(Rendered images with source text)
══════════════════════════════
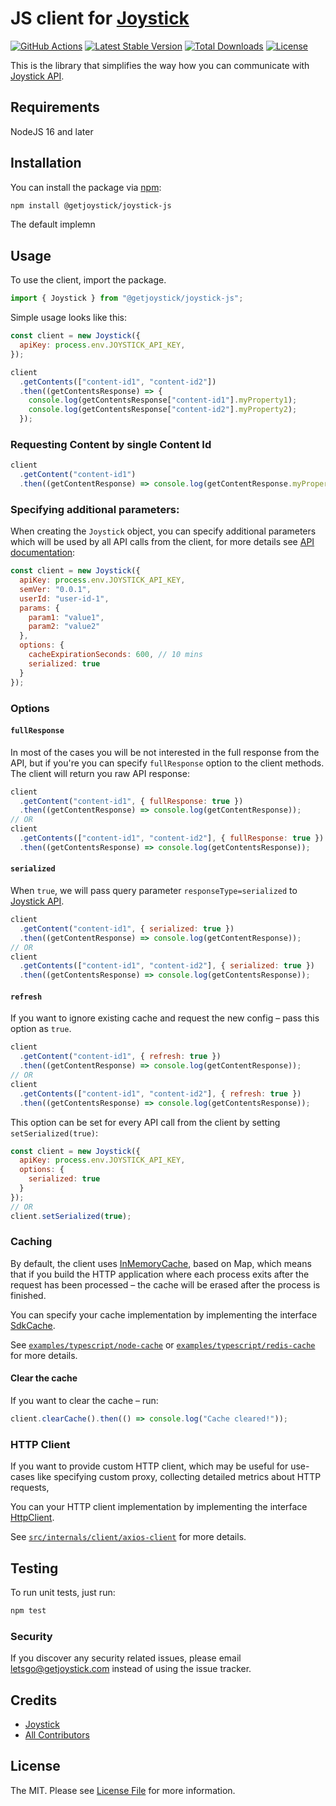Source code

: # JS client for [Joystick](https://www.getjoystick.com/)

[![GitHub Actions](https://github.com/getjoystick/joystick-js/actions/workflows/build.yaml/badge.svg)](https://github.com/getjoystick/joystick-js/actions?query=branch%3Amain)
[![Latest Stable Version](https://img.shields.io/npm/v/@getjoystick/joystick-js)](https://www.npmjs.com/package/@getjoystick/joystick-js)
[![Total Downloads](https://img.shields.io/npm/dw/@getjoystick/joystick-js)](https://www.npmjs.com/package/@getjoystick/joystick-js)
[![License](https://img.shields.io/npm/l/@getjoystick/joystick-js)](https://www.npmjs.com/package/@getjoystick/joystick-js)

This is the library that simplifies the way how you can communicate with [Joystick API](https://docs.getjoystick.com/).

## Requirements

NodeJS 16 and later

## Installation

You can install the package
via [npm](https://docs.npmjs.com/downloading-and-installing-node-js-and-npm#using-a-node-installer-to-install-nodejs-and-npm):

```bash
npm install @getjoystick/joystick-js
```

The default implemn

## Usage

To use the client, import the package.

```js
import { Joystick } from "@getjoystick/joystick-js";
```

Simple usage looks like this:

```js
const client = new Joystick({
  apiKey: process.env.JOYSTICK_API_KEY,
});

client
  .getContents(["content-id1", "content-id2"])
  .then((getContentsResponse) => {
    console.log(getContentsResponse["content-id1"].myProperty1);
    console.log(getContentsResponse["content-id2"].myProperty2);
  });
```

### Requesting Content by single Content Id

```js
client
  .getContent("content-id1")
  .then((getContentResponse) => console.log(getContentResponse.myProperty1));
```

### Specifying additional parameters:

When creating the `Joystick` object, you can specify additional parameters which will be used
by all API calls from the client, for more details see
[API documentation](https://docs.getjoystick.com/api-reference/):

```js
const client = new Joystick({
  apiKey: process.env.JOYSTICK_API_KEY,
  semVer: "0.0.1",
  userId: "user-id-1",
  params: {
    param1: "value1",
    param2: "value2"
  },
  options: {
    cacheExpirationSeconds: 600, // 10 mins
    serialized: true
  }
});
```

### Options

#### `fullResponse`

In most of the cases you will be not interested in the full response from the API, but if you're you can specify
`fullResponse` option to the client methods. The client will return you raw API response:

```js
client
  .getContent("content-id1", { fullResponse: true })
  .then((getContentResponse) => console.log(getContentResponse));
// OR
client
  .getContents(["content-id1", "content-id2"], { fullResponse: true })
  .then((getContentsResponse) => console.log(getContentsResponse));
```

#### `serialized`

When `true`, we will pass query parameter `responseType=serialized`
to [Joystick API](https://docs.getjoystick.com/api-reference-combine/).

```js
client
  .getContent("content-id1", { serialized: true })
  .then((getContentResponse) => console.log(getContentResponse));
// OR
client
  .getContents(["content-id1", "content-id2"], { serialized: true })
  .then((getContentsResponse) => console.log(getContentsResponse));
```

#### `refresh`

If you want to ignore existing cache and request the new config – pass this option as `true`.

```js
client
  .getContent("content-id1", { refresh: true })
  .then((getContentResponse) => console.log(getContentResponse));
// OR
client
  .getContents(["content-id1", "content-id2"], { refresh: true })
  .then((getContentsResponse) => console.log(getContentsResponse));
```

This option can be set for every API call from the client by setting `setSerialized(true)`:

```js
const client = new Joystick({
  apiKey: process.env.JOYSTICK_API_KEY,
  options: {
    serialized: true
  }
});
// OR 
client.setSerialized(true);
```

### Caching

By default, the client uses [InMemoryCache](./src/internals/cache/in-memory-cache.ts), based on Map,
which means that if you build the HTTP application where each process exits after the request
has been processed – the cache will be erased after the process is finished.

You can specify your cache implementation by implementing the interface [SdkCache](./src/internals/cache/sdk-cache.ts).

See [`examples/typescript/node-cache`](./examples/typescript/src/node-cache)
or [`examples/typescript/redis-cache`](./examples/typescript/src/redis-cache) for more details.

#### Clear the cache

If you want to clear the cache – run:

```js
client.clearCache().then(() => console.log("Cache cleared!"));
```

### HTTP Client

If you want to provide custom HTTP client, which may be useful for use-cases like specifying custom proxy,
collecting detailed metrics about HTTP requests,

You can your HTTP client implementation by implementing the
interface [HttpClient](./src/internals/client/http-client.ts).

See [`src/internals/client/axios-client`](./src/internals/client/axios-client.ts) for more details.

## Testing

To run unit tests, just run:

```bash
npm test
```

### Security

If you discover any security related issues, please email [letsgo@getjoystick.com](letsgo@getjoystick.com)
instead of using the issue tracker.

## Credits

- [Joystick](https://github.com/getjoystick)
- [All Contributors](../../contributors)

## License

The MIT. Please see [License File](LICENSE.md) for more information.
══════════════════════════════
TASK TO COMPLETE: Only the text of the entries above, transcribed exactly, should be given; leave out pictures.

PROBLEM SOLUTION:
Source code

: # JS client for [Joystick](https://www.getjoystick.com/)

[![GitHub Actions](https://github.com/getjoystick/joystick-js/actions/workflows/build.yaml/badge.svg)](https://github.com/getjoystick/joystick-js/actions?query=branch%3Amain)
[![Latest Stable Version](https://img.shields.io/npm/v/@getjoystick/joystick-js)](https://www.npmjs.com/package/@getjoystick/joystick-js)
[![Total Downloads](https://img.shields.io/npm/dw/@getjoystick/joystick-js)](https://www.npmjs.com/package/@getjoystick/joystick-js)
[![License](https://img.shields.io/npm/l/@getjoystick/joystick-js)](https://www.npmjs.com/package/@getjoystick/joystick-js)

This is the library that simplifies the way how you can communicate with [Joystick API](https://docs.getjoystick.com/).

## Requirements

NodeJS 16 and later

## Installation

You can install the package
via [npm](https://docs.npmjs.com/downloading-and-installing-node-js-and-npm#using-a-node-installer-to-install-nodejs-and-npm):

```bash
npm install @getjoystick/joystick-js
```

The default implemn

## Usage

To use the client, import the package.

```js
import { Joystick } from "@getjoystick/joystick-js";
```

Simple usage looks like this:

```js
const client = new Joystick({
  apiKey: process.env.JOYSTICK_API_KEY,
});

client
  .getContents(["content-id1", "content-id2"])
  .then((getContentsResponse) => {
    console.log(getContentsResponse["content-id1"].myProperty1);
    console.log(getContentsResponse["content-id2"].myProperty2);
  });
```

### Requesting Content by single Content Id

```js
client
  .getContent("content-id1")
  .then((getContentResponse) => console.log(getContentResponse.myProperty1));
```

### Specifying additional parameters:

When creating the `Joystick` object, you can specify additional parameters which will be used
by all API calls from the client, for more details see
[API documentation](https://docs.getjoystick.com/api-reference/):

```js
const client = new Joystick({
  apiKey: process.env.JOYSTICK_API_KEY,
  semVer: "0.0.1",
  userId: "user-id-1",
  params: {
    param1: "value1",
    param2: "value2"
  },
  options: {
    cacheExpirationSeconds: 600, // 10 mins
    serialized: true
  }
});
```

### Options

#### `fullResponse`

In most of the cases you will be not interested in the full response from the API, but if you're you can specify
`fullResponse` option to the client methods. The client will return you raw API response:

```js
client
  .getContent("content-id1", { fullResponse: true })
  .then((getContentResponse) => console.log(getContentResponse));
// OR
client
  .getContents(["content-id1", "content-id2"], { fullResponse: true })
  .then((getContentsResponse) => console.log(getContentsResponse));
```

#### `serialized`

When `true`, we will pass query parameter `responseType=serialized`
to [Joystick API](https://docs.getjoystick.com/api-reference-combine/).

```js
client
  .getContent("content-id1", { serialized: true })
  .then((getContentResponse) => console.log(getContentResponse));
// OR
client
  .getContents(["content-id1", "content-id2"], { serialized: true })
  .then((getContentsResponse) => console.log(getContentsResponse));
```

#### `refresh`

If you want to ignore existing cache and request the new config – pass this option as `true`.

```js
client
  .getContent("content-id1", { refresh: true })
  .then((getContentResponse) => console.log(getContentResponse));
// OR
client
  .getContents(["content-id1", "content-id2"], { refresh: true })
  .then((getContentsResponse) => console.log(getContentsResponse));
```

This option can be set for every API call from the client by setting `setSerialized(true)`:

```js
const client = new Joystick({
  apiKey: process.env.JOYSTICK_API_KEY,
  options: {
    serialized: true
  }
});
// OR 
client.setSerialized(true);
```

### Caching

By default, the client uses [InMemoryCache](./src/internals/cache/in-memory-cache.ts), based on Map,
which means that if you build the HTTP application where each process exits after the request
has been processed – the cache will be erased after the process is finished.

You can specify your cache implementation by implementing the interface [SdkCache](./src/internals/cache/sdk-cache.ts).

See [`examples/typescript/node-cache`](./examples/typescript/src/node-cache)
or [`examples/typescript/redis-cache`](./examples/typescript/src/redis-cache) for more details.

#### Clear the cache

If you want to clear the cache – run:

```js
client.clearCache().then(() => console.log("Cache cleared!"));
```

### HTTP Client

If you want to provide custom HTTP client, which may be useful for use-cases like specifying custom proxy,
collecting detailed metrics about HTTP requests,

You can your HTTP client implementation by implementing the
interface [HttpClient](./src/internals/client/http-client.ts).

See [`src/internals/client/axios-client`](./src/internals/client/axios-client.ts) for more details.

## Testing

To run unit tests, just run:

```bash
npm test
```

### Security

If you discover any security related issues, please email [letsgo@getjoystick.com](letsgo@getjoystick.com)
instead of using the issue tracker.

## Credits

- [Joystick](https://github.com/getjoystick)
- [All Contributors](../../contributors)

## License

The MIT. Please see [License File](LICENSE.md) for more information.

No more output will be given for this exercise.